- Problem description
Nothing but the lines from the top of the following entries through the line with "### Develop Branch" should be printed, exactly as they are.

=== Data for processing ===

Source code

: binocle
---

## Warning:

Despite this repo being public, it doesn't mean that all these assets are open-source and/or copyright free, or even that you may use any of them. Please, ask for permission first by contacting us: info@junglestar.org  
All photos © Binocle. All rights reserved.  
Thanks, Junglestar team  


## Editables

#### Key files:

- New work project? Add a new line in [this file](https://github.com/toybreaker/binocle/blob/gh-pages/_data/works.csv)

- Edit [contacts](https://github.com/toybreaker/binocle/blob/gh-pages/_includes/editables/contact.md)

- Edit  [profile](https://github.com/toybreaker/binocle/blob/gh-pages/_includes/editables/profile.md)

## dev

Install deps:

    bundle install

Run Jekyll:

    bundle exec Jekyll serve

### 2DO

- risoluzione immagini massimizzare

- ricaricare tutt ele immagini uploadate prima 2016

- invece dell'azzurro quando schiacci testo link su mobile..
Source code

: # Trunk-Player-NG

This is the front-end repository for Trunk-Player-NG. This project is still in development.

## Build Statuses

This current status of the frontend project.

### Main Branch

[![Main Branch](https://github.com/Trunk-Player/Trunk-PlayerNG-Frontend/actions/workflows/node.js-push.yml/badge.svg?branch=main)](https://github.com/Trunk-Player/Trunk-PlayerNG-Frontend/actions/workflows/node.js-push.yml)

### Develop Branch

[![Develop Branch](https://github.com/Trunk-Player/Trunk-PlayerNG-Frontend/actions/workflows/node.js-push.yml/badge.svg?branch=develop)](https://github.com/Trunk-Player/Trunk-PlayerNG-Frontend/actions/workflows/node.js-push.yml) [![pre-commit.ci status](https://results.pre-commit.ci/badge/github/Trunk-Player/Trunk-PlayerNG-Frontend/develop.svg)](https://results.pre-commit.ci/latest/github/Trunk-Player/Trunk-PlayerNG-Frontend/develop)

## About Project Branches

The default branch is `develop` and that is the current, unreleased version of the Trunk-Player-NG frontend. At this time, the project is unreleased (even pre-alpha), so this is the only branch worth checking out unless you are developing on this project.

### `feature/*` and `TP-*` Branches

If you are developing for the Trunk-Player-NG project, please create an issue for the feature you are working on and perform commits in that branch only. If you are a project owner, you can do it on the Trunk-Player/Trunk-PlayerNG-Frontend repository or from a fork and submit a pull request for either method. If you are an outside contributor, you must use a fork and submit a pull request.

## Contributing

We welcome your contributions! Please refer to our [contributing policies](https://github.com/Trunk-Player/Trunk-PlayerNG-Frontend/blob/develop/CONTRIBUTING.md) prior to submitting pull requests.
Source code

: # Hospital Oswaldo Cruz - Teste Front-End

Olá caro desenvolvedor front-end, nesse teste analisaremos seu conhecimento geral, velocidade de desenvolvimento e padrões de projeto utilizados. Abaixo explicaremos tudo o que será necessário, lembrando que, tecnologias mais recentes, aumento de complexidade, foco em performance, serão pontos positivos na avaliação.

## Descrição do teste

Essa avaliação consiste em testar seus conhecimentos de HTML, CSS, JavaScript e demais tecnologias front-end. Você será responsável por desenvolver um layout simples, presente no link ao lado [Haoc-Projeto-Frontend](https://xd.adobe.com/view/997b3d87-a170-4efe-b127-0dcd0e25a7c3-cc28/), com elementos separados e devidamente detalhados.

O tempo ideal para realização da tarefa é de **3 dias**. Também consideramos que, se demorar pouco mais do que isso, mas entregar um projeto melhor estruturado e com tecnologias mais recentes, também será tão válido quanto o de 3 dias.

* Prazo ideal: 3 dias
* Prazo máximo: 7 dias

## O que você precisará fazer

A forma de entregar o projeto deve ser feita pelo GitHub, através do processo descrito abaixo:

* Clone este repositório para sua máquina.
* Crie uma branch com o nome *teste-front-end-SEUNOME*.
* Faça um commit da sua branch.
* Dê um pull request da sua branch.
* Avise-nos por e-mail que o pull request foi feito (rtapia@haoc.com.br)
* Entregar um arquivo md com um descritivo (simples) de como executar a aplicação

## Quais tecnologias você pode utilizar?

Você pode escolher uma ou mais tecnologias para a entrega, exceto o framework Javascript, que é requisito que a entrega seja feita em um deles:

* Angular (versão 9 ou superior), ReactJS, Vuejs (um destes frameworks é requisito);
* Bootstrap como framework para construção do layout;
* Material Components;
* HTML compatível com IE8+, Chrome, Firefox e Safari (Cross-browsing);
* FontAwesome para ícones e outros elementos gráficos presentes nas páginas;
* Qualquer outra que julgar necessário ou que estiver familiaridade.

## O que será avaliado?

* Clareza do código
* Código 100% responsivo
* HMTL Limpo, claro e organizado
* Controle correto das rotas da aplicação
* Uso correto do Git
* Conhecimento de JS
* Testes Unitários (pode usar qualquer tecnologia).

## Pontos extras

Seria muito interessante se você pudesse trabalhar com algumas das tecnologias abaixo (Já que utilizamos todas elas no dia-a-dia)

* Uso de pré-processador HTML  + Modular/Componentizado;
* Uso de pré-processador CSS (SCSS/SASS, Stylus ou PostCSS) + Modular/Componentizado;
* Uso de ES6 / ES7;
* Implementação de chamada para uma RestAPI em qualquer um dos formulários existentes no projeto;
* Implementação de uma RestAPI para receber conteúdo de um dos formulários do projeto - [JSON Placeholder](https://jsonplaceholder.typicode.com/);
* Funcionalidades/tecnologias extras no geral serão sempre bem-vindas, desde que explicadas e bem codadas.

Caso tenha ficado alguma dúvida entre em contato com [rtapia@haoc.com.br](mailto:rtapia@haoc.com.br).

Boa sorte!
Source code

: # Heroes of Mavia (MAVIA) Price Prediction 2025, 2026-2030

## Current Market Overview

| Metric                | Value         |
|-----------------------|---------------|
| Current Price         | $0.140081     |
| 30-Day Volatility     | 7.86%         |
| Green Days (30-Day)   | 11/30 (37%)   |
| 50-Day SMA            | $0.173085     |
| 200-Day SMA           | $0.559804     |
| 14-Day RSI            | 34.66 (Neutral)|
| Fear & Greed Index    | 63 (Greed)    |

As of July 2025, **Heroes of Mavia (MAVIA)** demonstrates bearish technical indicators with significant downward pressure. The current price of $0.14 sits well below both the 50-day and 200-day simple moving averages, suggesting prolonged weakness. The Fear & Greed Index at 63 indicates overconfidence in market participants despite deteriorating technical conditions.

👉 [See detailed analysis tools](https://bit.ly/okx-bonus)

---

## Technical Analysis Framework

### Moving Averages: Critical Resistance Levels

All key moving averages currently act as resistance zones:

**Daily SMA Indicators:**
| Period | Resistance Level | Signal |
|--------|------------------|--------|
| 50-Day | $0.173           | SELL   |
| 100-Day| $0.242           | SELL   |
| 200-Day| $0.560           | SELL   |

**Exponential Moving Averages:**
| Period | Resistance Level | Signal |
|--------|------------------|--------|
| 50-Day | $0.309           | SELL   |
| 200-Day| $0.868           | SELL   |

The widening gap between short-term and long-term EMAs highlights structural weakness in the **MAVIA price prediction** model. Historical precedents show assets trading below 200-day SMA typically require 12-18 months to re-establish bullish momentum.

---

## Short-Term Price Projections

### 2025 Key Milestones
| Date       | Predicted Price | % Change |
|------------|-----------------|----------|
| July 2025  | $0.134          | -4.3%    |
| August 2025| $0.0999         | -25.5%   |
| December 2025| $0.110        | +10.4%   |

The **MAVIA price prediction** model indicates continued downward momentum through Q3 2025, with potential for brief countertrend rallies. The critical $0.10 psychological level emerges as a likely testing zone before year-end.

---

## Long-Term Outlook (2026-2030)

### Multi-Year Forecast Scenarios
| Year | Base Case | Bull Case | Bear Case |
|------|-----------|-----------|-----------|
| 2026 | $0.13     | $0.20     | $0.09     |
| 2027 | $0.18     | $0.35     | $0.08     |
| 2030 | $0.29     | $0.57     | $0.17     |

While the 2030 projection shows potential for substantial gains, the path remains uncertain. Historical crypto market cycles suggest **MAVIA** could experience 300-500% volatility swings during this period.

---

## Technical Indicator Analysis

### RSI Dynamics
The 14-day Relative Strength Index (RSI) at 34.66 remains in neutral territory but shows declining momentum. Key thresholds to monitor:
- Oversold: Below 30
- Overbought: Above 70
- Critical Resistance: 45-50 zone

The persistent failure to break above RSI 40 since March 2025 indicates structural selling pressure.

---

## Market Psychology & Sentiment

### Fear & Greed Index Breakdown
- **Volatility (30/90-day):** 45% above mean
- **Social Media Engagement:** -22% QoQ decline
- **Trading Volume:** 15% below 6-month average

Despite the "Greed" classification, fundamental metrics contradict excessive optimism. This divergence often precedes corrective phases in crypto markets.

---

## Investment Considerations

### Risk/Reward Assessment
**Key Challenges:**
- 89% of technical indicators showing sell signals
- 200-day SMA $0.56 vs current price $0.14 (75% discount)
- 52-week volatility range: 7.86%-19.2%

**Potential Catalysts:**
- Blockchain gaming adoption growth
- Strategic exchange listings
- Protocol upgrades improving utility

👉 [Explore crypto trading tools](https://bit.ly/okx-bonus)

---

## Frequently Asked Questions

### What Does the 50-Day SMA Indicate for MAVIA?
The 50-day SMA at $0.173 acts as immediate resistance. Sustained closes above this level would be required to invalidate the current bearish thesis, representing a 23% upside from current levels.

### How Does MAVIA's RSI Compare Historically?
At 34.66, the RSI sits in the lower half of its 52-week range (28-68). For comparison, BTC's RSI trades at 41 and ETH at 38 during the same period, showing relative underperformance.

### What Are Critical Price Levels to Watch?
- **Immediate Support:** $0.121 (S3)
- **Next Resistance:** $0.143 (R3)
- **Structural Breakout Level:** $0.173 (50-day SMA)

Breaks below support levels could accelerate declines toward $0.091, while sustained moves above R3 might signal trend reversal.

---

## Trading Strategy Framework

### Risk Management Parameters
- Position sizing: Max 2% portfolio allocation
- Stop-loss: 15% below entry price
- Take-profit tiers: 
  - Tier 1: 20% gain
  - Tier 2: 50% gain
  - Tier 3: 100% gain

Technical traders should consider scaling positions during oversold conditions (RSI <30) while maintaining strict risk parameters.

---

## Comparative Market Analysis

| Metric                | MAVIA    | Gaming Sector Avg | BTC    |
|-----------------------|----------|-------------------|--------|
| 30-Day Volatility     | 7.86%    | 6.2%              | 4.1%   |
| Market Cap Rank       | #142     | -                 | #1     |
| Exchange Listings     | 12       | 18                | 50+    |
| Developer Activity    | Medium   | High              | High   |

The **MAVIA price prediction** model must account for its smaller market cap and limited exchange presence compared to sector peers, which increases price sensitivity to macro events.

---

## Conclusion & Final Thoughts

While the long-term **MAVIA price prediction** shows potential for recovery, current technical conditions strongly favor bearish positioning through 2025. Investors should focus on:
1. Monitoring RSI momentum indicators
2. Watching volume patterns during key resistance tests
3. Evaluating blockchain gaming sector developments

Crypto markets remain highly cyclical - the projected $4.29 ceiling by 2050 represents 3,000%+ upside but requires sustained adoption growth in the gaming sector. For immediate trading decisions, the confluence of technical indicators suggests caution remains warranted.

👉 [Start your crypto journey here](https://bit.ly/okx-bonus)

===

- Output for this task
Source code

: binocle
---

## Warning:

Despite this repo being public, it doesn't mean that all these assets are open-source and/or copyright free, or even that you may use any of them. Please, ask for permission first by contacting us: info@junglestar.org  
All photos © Binocle. All rights reserved.  
Thanks, Junglestar team  


## Editables

#### Key files:

- New work project? Add a new line in [this file](https://github.com/toybreaker/binocle/blob/gh-pages/_data/works.csv)

- Edit [contacts](https://github.com/toybreaker/binocle/blob/gh-pages/_includes/editables/contact.md)

- Edit  [profile](https://github.com/toybreaker/binocle/blob/gh-pages/_includes/editables/profile.md)

## dev

Install deps:

    bundle install

Run Jekyll:

    bundle exec Jekyll serve

### 2DO

- risoluzione immagini massimizzare

- ricaricare tutt ele immagini uploadate prima 2016

- invece dell'azzurro quando schiacci testo link su mobile..
Source code

: # Trunk-Player-NG

This is the front-end repository for Trunk-Player-NG. This project is still in development.

## Build Statuses

This current status of the frontend project.

### Main Branch

[![Main Branch](https://github.com/Trunk-Player/Trunk-PlayerNG-Frontend/actions/workflows/node.js-push.yml/badge.svg?branch=main)](https://github.com/Trunk-Player/Trunk-PlayerNG-Frontend/actions/workflows/node.js-push.yml)

### Develop Branch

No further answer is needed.